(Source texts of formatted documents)
- Opening Delimiter -
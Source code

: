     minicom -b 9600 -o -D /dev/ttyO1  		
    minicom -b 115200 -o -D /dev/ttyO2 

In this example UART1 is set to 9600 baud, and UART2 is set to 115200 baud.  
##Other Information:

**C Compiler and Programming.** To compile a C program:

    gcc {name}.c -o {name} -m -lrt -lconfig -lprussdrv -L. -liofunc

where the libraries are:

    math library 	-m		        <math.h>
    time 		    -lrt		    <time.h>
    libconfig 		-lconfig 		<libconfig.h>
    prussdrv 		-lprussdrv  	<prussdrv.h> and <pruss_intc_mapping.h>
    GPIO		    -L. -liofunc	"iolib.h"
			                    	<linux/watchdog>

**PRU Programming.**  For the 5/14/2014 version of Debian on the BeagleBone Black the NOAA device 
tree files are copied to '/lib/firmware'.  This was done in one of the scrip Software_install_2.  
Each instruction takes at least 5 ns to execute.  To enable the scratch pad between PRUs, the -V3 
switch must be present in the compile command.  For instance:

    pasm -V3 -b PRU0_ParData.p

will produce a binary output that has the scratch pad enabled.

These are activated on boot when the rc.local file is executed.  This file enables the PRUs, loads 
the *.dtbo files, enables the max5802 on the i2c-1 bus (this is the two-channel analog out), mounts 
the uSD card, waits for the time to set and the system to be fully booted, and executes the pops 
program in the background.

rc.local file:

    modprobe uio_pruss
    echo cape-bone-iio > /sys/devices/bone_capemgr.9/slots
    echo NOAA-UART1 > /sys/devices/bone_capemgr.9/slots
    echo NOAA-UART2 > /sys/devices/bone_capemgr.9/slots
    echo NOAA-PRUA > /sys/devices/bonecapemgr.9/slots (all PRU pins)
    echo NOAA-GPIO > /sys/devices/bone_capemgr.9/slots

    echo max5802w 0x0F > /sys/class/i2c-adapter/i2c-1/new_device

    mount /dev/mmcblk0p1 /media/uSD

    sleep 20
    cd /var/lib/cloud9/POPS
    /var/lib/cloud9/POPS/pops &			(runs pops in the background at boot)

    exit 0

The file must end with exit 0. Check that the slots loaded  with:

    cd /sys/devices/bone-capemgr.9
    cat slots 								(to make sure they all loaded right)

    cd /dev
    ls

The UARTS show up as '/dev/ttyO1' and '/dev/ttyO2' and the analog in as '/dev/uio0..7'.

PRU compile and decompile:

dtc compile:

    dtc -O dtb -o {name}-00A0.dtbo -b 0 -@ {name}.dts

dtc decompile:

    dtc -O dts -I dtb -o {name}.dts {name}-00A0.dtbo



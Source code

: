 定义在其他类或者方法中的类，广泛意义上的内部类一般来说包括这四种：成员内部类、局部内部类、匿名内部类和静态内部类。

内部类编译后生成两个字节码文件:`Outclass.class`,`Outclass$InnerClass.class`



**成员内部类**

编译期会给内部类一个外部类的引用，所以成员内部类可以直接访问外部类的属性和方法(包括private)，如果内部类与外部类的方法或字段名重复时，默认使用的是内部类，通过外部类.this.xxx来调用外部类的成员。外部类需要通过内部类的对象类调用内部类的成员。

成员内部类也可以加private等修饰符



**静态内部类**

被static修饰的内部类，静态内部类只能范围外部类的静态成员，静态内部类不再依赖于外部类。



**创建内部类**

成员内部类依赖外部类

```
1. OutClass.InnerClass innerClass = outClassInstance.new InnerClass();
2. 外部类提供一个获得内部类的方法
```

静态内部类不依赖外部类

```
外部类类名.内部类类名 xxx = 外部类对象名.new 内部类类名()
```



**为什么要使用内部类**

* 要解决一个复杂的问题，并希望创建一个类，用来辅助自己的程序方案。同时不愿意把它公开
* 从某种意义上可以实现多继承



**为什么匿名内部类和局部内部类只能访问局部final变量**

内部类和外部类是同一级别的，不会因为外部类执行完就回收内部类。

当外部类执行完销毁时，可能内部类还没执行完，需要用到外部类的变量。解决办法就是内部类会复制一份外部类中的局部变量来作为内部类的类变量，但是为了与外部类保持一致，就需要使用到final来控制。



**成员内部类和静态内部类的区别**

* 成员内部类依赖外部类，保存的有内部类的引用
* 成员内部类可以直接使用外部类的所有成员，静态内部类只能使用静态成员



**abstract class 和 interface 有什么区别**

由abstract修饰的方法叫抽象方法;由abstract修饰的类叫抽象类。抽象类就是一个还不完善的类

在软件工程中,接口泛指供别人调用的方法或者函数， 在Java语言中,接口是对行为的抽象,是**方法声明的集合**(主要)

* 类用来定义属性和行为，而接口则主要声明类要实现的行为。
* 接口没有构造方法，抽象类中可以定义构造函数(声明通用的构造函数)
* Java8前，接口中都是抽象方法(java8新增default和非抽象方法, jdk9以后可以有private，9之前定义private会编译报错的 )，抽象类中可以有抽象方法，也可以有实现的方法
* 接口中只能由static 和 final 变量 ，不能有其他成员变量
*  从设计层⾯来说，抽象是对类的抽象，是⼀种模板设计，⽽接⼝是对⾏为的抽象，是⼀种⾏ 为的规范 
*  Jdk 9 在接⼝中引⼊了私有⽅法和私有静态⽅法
- Closing Delimiter -
| What you are asked to do |
Up to and including the line with "where the libraries", print every line of the records from the start.

| Reply |
Source code

:     minicom -b 9600 -o -D /dev/ttyO1  		
    minicom -b 115200 -o -D /dev/ttyO2 

In this example UART1 is set to 9600 baud, and UART2 is set to 115200 baud.  
##Other Information:

**C Compiler and Programming.** To compile a C program:

    gcc {name}.c -o {name} -m -lrt -lconfig -lprussdrv -L. -liofunc

where the libraries are:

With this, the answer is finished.